(RECORDS FOR THIS TASK)
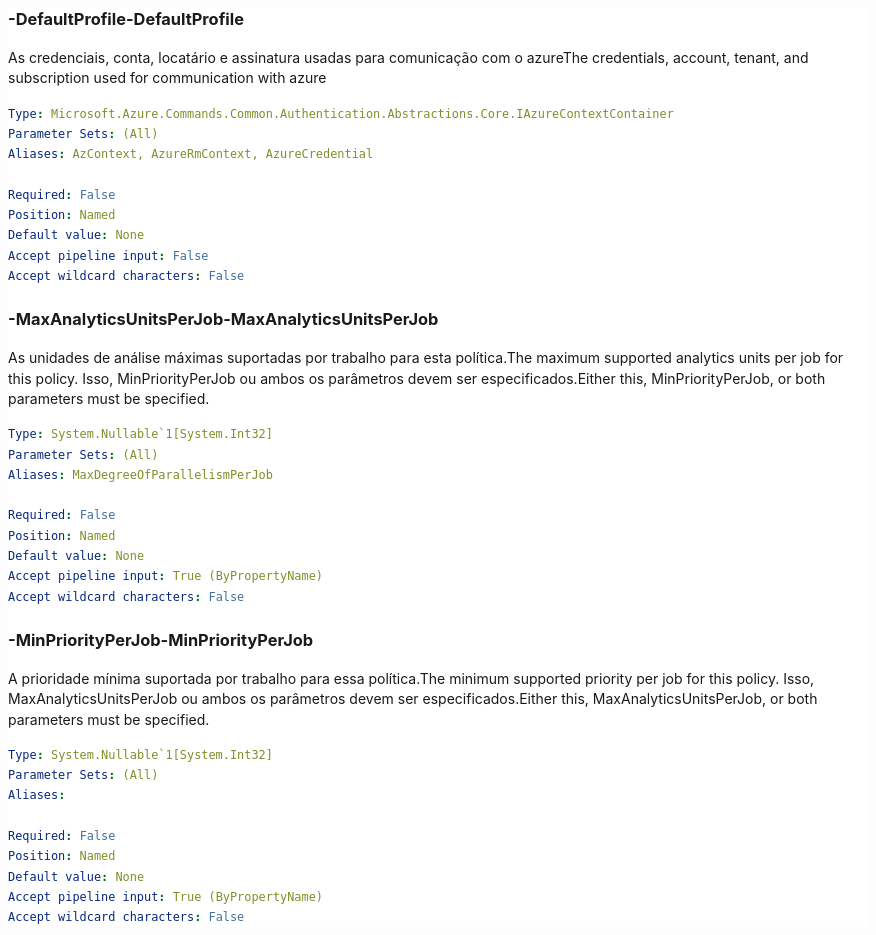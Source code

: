 ### <span data-ttu-id="a53eb-115">-DefaultProfile</span><span class="sxs-lookup"><span data-stu-id="a53eb-115">-DefaultProfile</span></span>
<span data-ttu-id="a53eb-116">As credenciais, conta, locatário e assinatura usadas para comunicação com o azure</span><span class="sxs-lookup"><span data-stu-id="a53eb-116">The credentials, account, tenant, and subscription used for communication with azure</span></span>

```yaml
Type: Microsoft.Azure.Commands.Common.Authentication.Abstractions.Core.IAzureContextContainer
Parameter Sets: (All)
Aliases: AzContext, AzureRmContext, AzureCredential

Required: False
Position: Named
Default value: None
Accept pipeline input: False
Accept wildcard characters: False
```

### <span data-ttu-id="a53eb-117">-MaxAnalyticsUnitsPerJob</span><span class="sxs-lookup"><span data-stu-id="a53eb-117">-MaxAnalyticsUnitsPerJob</span></span>
<span data-ttu-id="a53eb-118">As unidades de análise máximas suportadas por trabalho para esta política.</span><span class="sxs-lookup"><span data-stu-id="a53eb-118">The maximum supported analytics units per job for this policy.</span></span> <span data-ttu-id="a53eb-119">Isso, MinPriorityPerJob ou ambos os parâmetros devem ser especificados.</span><span class="sxs-lookup"><span data-stu-id="a53eb-119">Either this, MinPriorityPerJob, or both parameters must be specified.</span></span>

```yaml
Type: System.Nullable`1[System.Int32]
Parameter Sets: (All)
Aliases: MaxDegreeOfParallelismPerJob

Required: False
Position: Named
Default value: None
Accept pipeline input: True (ByPropertyName)
Accept wildcard characters: False
```

### <span data-ttu-id="a53eb-120">-MinPriorityPerJob</span><span class="sxs-lookup"><span data-stu-id="a53eb-120">-MinPriorityPerJob</span></span>
<span data-ttu-id="a53eb-121">A prioridade mínima suportada por trabalho para essa política.</span><span class="sxs-lookup"><span data-stu-id="a53eb-121">The minimum supported priority per job for this policy.</span></span> <span data-ttu-id="a53eb-122">Isso, MaxAnalyticsUnitsPerJob ou ambos os parâmetros devem ser especificados.</span><span class="sxs-lookup"><span data-stu-id="a53eb-122">Either this, MaxAnalyticsUnitsPerJob, or both parameters must be specified.</span></span>

```yaml
Type: System.Nullable`1[System.Int32]
Parameter Sets: (All)
Aliases:

Required: False
Position: Named
Default value: None
Accept pipeline input: True (ByPropertyName)
Accept wildcard characters: False
```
(End RECORDS FOR THIS TASK)
**AIM OF THE TASK**
Retype the data above exactly; pictures are not part of the copy.

**TASK SOLUTION**
Source code

: ### <span data-ttu-id="a53eb-115">-DefaultProfile</span><span class="sxs-lookup"><span data-stu-id="a53eb-115">-DefaultProfile</span></span>
<span data-ttu-id="a53eb-116">As credenciais, conta, locatário e assinatura usadas para comunicação com o azure</span><span class="sxs-lookup"><span data-stu-id="a53eb-116">The credentials, account, tenant, and subscription used for communication with azure</span></span>

```yaml
Type: Microsoft.Azure.Commands.Common.Authentication.Abstractions.Core.IAzureContextContainer
Parameter Sets: (All)
Aliases: AzContext, AzureRmContext, AzureCredential

Required: False
Position: Named
Default value: None
Accept pipeline input: False
Accept wildcard characters: False
```

### <span data-ttu-id="a53eb-117">-MaxAnalyticsUnitsPerJob</span><span class="sxs-lookup"><span data-stu-id="a53eb-117">-MaxAnalyticsUnitsPerJob</span></span>
<span data-ttu-id="a53eb-118">As unidades de análise máximas suportadas por trabalho para esta política.</span><span class="sxs-lookup"><span data-stu-id="a53eb-118">The maximum supported analytics units per job for this policy.</span></span> <span data-ttu-id="a53eb-119">Isso, MinPriorityPerJob ou ambos os parâmetros devem ser especificados.</span><span class="sxs-lookup"><span data-stu-id="a53eb-119">Either this, MinPriorityPerJob, or both parameters must be specified.</span></span>

```yaml
Type: System.Nullable`1[System.Int32]
Parameter Sets: (All)
Aliases: MaxDegreeOfParallelismPerJob

Required: False
Position: Named
Default value: None
Accept pipeline input: True (ByPropertyName)
Accept wildcard characters: False
```

### <span data-ttu-id="a53eb-120">-MinPriorityPerJob</span><span class="sxs-lookup"><span data-stu-id="a53eb-120">-MinPriorityPerJob</span></span>
<span data-ttu-id="a53eb-121">A prioridade mínima suportada por trabalho para essa política.</span><span class="sxs-lookup"><span data-stu-id="a53eb-121">The minimum supported priority per job for this policy.</span></span> <span data-ttu-id="a53eb-122">Isso, MaxAnalyticsUnitsPerJob ou ambos os parâmetros devem ser especificados.</span><span class="sxs-lookup"><span data-stu-id="a53eb-122">Either this, MaxAnalyticsUnitsPerJob, or both parameters must be specified.</span></span>

```yaml
Type: System.Nullable`1[System.Int32]
Parameter Sets: (All)
Aliases:

Required: False
Position: Named
Default value: None
Accept pipeline input: True (ByPropertyName)
Accept wildcard characters: False
```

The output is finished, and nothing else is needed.